La compagna di Soumahoro all’attacco: «Non sono “Lady Gucci”: ci vediamo in tribunale»
Liliane Murekatete, compagna di Aboubakar Soumahoro coinvolta nello scandalo che ha travolto la cooperativa fondata da lei e sua madre, rompe il silenzio e attacca i media per le insinuazioni della «maggior parte dei giornalisti» sul suo stile di vita, promettendo di querelare chi l’avrebbe diffamata. «La costruzione del racconto mediatico volto a rappresentarmi come una cinica ‘griffata’ e ad affibbiarmi icastici titoli derisori, una che pubblica selfie (peraltro dello stesso tenore di quelli di centinaia di migliaia di giovani donne occidentali e non) mentre i lavoratori della cooperativa non ricevono gli stipendi è artatamente falsata», si sfoga con l’Adkronos. Tanto più che, aggiunge, «la gran parte delle foto» risalirebbe «al 2014/15», ovvero «quando non avevo alcun incarico nella cooperativa Karibu e quando non avevo ancora conosciuto il mio compagno». Compagno che sarebbe stato «messo in croce per quelle foto perché non le ha condannate pubblicamente per appagare le aspettative dei cultori dei reality show e non ha voluto parlare di mie vicende private correlate a quelle foto».

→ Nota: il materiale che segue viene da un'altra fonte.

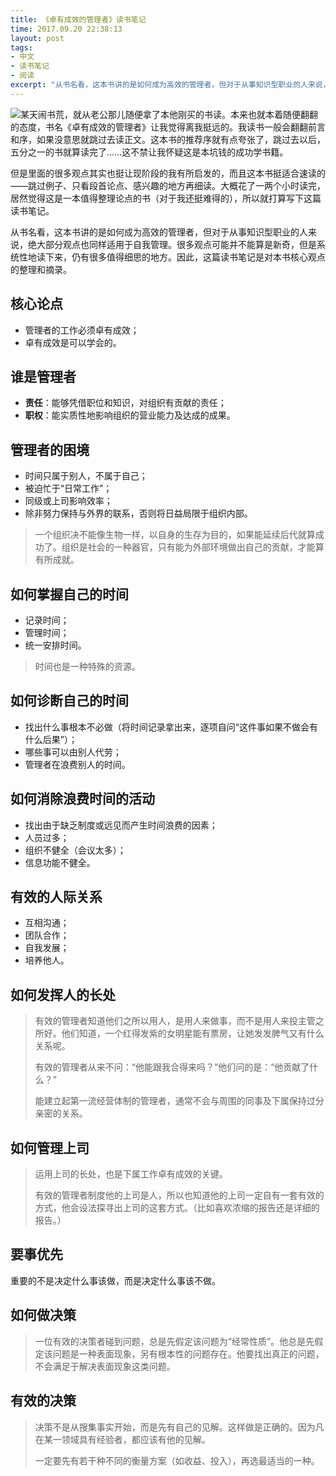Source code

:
 ```yaml
---
title: 《卓有成效的管理者》读书笔记
time: 2017.09.20 22:38:13
layout: post
tags:
- 中文
- 读书笔记
- 阅读
excerpt: "从书名看，这本书讲的是如何成为高效的管理者，但对于从事知识型职业的人来说，绝大部分观点也同样适用于自我管理。很多观点可能并不能算是新奇，但是系统性地读下来，仍有很多值得细思的地方。因此，这篇读书笔记是对本书核心观点的整理和摘录。"
---
```


<a href="https://book.douban.com/subject/1322025/" target="_blank"><img class="book-img" src="{{ site.loadingImg }}" data-src="https://img3.doubanio.com/lpic/s1441092.jpg" /></a>某天闹书荒，就从老公那儿随便拿了本他刚买的书读。本来也就本着随便翻翻的态度，书名《卓有成效的管理者》让我觉得离我挺远的。我读书一般会翻翻前言和序，如果没意思就跳过去读正文。这本书的推荐序就有点夸张了，跳过去以后，五分之一的书就算读完了……这不禁让我怀疑这是本坑钱的成功学书籍。

但是里面的很多观点其实也挺让现阶段的我有所启发的，而且这本书挺适合速读的——跳过例子、只看段首论点、感兴趣的地方再细读。大概花了一两个小时读完，居然觉得这是一本值得整理论点的书（对于我还挺难得的），所以就打算写下这篇读书笔记。

从书名看，这本书讲的是如何成为高效的管理者，但对于从事知识型职业的人来说，绝大部分观点也同样适用于自我管理。很多观点可能并不能算是新奇，但是系统性地读下来，仍有很多值得细思的地方。因此，这篇读书笔记是对本书核心观点的整理和摘录。

## 核心论点

- 管理者的工作必须卓有成效；
- 卓有成效是可以学会的。

## 谁是管理者

- **责任**：能够凭借职位和知识，对组织有贡献的责任；
- **职权**：能实质性地影响组织的营业能力及达成的成果。

## 管理者的困境

- 时间只属于别人，不属于自己；
- 被迫忙于“日常工作”；
- 同级或上司影响效率；
- 除非努力保持与外界的联系，否则将日益局限于组织内部。

> 一个组织决不能像生物一样，以自身的生存为目的，如果能延续后代就算成功了。组织是社会的一种器官，只有能为外部环境做出自己的贡献，才能算有所成就。

## 如何掌握自己的时间

- 记录时间；
- 管理时间；
- 统一安排时间。

> 时间也是一种特殊的资源。

## 如何诊断自己的时间

- 找出什么事根本不必做（将时间记录拿出来，逐项自问“这件事如果不做会有什么后果”）；
- 哪些事可以由别人代劳；
- 管理者在浪费别人的时间。

## 如何消除浪费时间的活动

- 找出由于缺乏制度或远见而产生时间浪费的因素；
- 人员过多；
- 组织不健全（会议太多）；
- 信息功能不健全。

## 有效的人际关系

- 互相沟通；
- 团队合作；
- 自我发展；
- 培养他人。

## 如何发挥人的长处

> 有效的管理者知道他们之所以用人，是用人来做事，而不是用人来投主管之所好。他们知道，一个红得发紫的女明星能有票房，让她发发脾气又有什么关系呢。
>
> 有效的管理者从来不问：“他能跟我合得来吗？”他们问的是：“他贡献了什么？”
>
> 能建立起第一流经营体制的管理者，通常不会与周围的同事及下属保持过分亲密的关系。

## 如何管理上司

> 运用上司的长处，也是下属工作卓有成效的关键。
>
> 有效的管理者制度他的上司是人，所以也知道他的上司一定自有一套有效的方式，他会设法探寻出上司的这套方式。（比如喜欢浓缩的报告还是详细的报告。）

## 要事优先

重要的不是决定什么事该做，而是决定什么事该不做。

## 如何做决策

> 一位有效的决策者碰到问题，总是先假定该问题为“经常性质”。他总是先假定该问题是一种表面现象，另有根本性的问题存在。他要找出真正的问题，不会满足于解决表面现象这类问题。

## 有效的决策

> 决策不是从搜集事实开始，而是先有自己的见解。这样做是正确的。因为凡在某一领域具有经验者，都应该有他的见解。
>
> 一定要先有若干种不同的衡量方案（如收益、投入），再选最适当的一种。









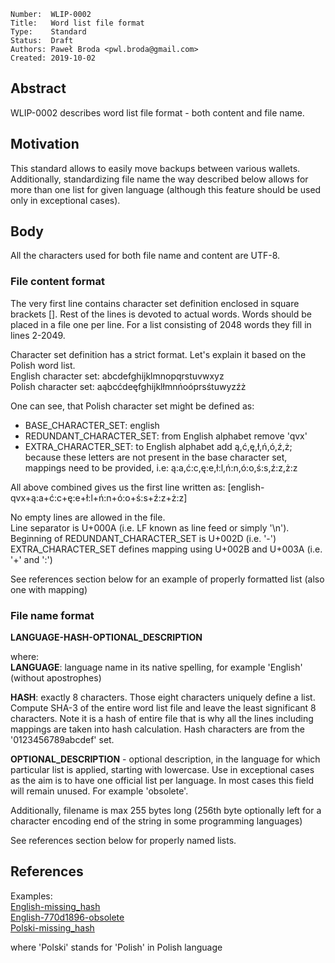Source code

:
 ```
Number:  WLIP-0002
Title:   Word list file format
Type:    Standard
Status:  Draft
Authors: Paweł Broda <pwl.broda@gmail.com>
Created: 2019-10-02
```

## Abstract

WLIP-0002 describes word list file format - both content and file name.

## Motivation

This standard allows to easily move backups between various wallets. Additionally, standardizing file name the way described below
allows for more than one list for given language (although this feature should be used only in exceptional cases). 

## Body

All the characters used for both file name and content are UTF-8.

### File content format
The very first line contains character set definition enclosed in square brackets [].
Rest of the lines is devoted to actual words. Words should be placed in a file one per line.
For a list consisting of 2048 words they fill in lines 2-2049.

Character set definition has a strict format. Let's explain it based on the Polish word list.  
English character set: abcdefghijklmnopqrstuvwxyz  
Polish character set: aąbcćdeęfghijklłmnńoóprsśtuwyzźż  

One can see, that Polish character set might be defined as:
- BASE_CHARACTER_SET: english
- REDUNDANT_CHARACTER_SET: from English alphabet remove 'qvx'
- EXTRA_CHARACTER_SET: to English alphabet add ą,ć,ę,ł,ń,ó,ź,ż; because these letters are not present in the base
character set, mappings need to be provided, i.e: ą:a,ć:c,ę:e,ł:l,ń:n,ó:o,ś:s,ź:z,ż:z

All above combined gives us the first line written as:
[english-qvx+ą:a+ć:c+ę:e+ł:l+ń:n+ó:o+ś:s+ź:z+ż:z]

No empty lines are allowed in the file.  
Line separator is U+000A (i.e. LF known as line feed or simply '\n').  
Beginning of REDUNDANT_CHARACTER_SET is U+002D (i.e. '-')  
EXTRA_CHARACTER_SET defines mapping using U+002B and U+003A (i.e. '+' and ':')  

See references section below for an example of properly formatted list (also one with mapping)

### File name format
**LANGUAGE-HASH-OPTIONAL_DESCRIPTION**

where:  
**LANGUAGE**: language name in its native spelling, for example 'English' (without apostrophes)

**HASH**: exactly 8 characters. Those eight characters uniquely define a list. Compute SHA-3 of the entire word list
file and leave the least significant 8 characters. Note it is a hash of entire file that is why all the lines
including mappings are taken into hash calculation. Hash characters are from the '0123456789abcdef' set.

**OPTIONAL_DESCRIPTION** - optional description, in the language for which particular list is applied, starting with lowercase.
Use in exceptional cases as the aim is to have one official list per language. In most cases this field will remain unused. For example 'obsolete'.
 
Additionally, filename is max 255 bytes long (256th byte optionally left for a character encoding end of the string in some programming languages)

See references section below for properly named lists.

## References
Examples:  
[English-missing_hash](wlip-0003/english-missing_hash)  
[English-770d1896-obsolete](wlip-0003/english-770d1896-obsolete)  
[Polski-missing_hash](wlip-0003/polski-missing_hash)  

where 'Polski' stands for 'Polish' in Polish language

L’estraneità alla cooperativa
Liliane sottolinea a più riprese la sua estraneità alle vicende contestate alla cooperativa: «Il sapiente, malizioso utilizzo di espressioni quali la ‘cooperativa della moglie di Soumahoro‘ (mentre non faccio più parte della cooperativa né come membro del Cda, né come socia né tantomeno come dipendente) o ‘la cooperativa della famiglia di Soumahoro‘ che ha connotato sin da subito la campagna mediatica è particolarmente odioso in quanto volto a sollecitare distinguo, prese di distanza, ripudi, magari accuse reciproche, tutti rigorosamente pubblici, nella peggiore tradizione dell’Autodafé». Per quanto riguarda invece il pagamento degli stipendi ai dipendenti, afferma, «si sorvola sul fatto che anch’io (che peraltro sono in aspettativa dall’aprile 2022) sono in attesa della corresponsione degli arretrati». Lascia intendere che l’omissione abbia radici razziste: «Ovviamente – insiste – il sottotesto della narrazione esclude a priori l’ipotesi che possa esistere una donna africana benestante (e/o che possa diventarlo onestamente) e men che mai che essa possa contemporaneamente impegnarsi nelle questioni sociali». Un’argomentazione in cui riecheggia la linea di difesa che il suo compagno adottò in diretta Tv, quando rispose alle contestazioni con un’aforisma: «Il diritto all’eleganza e alla moda è libertà, la moda non è né bianca né nera». Parole che hanno fatto montare l’ira dei sindacati: «Oltre al diritto alla moda dovrebbe esserci anche l’obbligo e il dovere di pagare il salario», rispose un una nota la UilTucs Latina, l’organizzazione che ha preso le parti dei due lavoratori che denunciarono di aver ricevuto una richiesta di fatture false per poter essere pagati.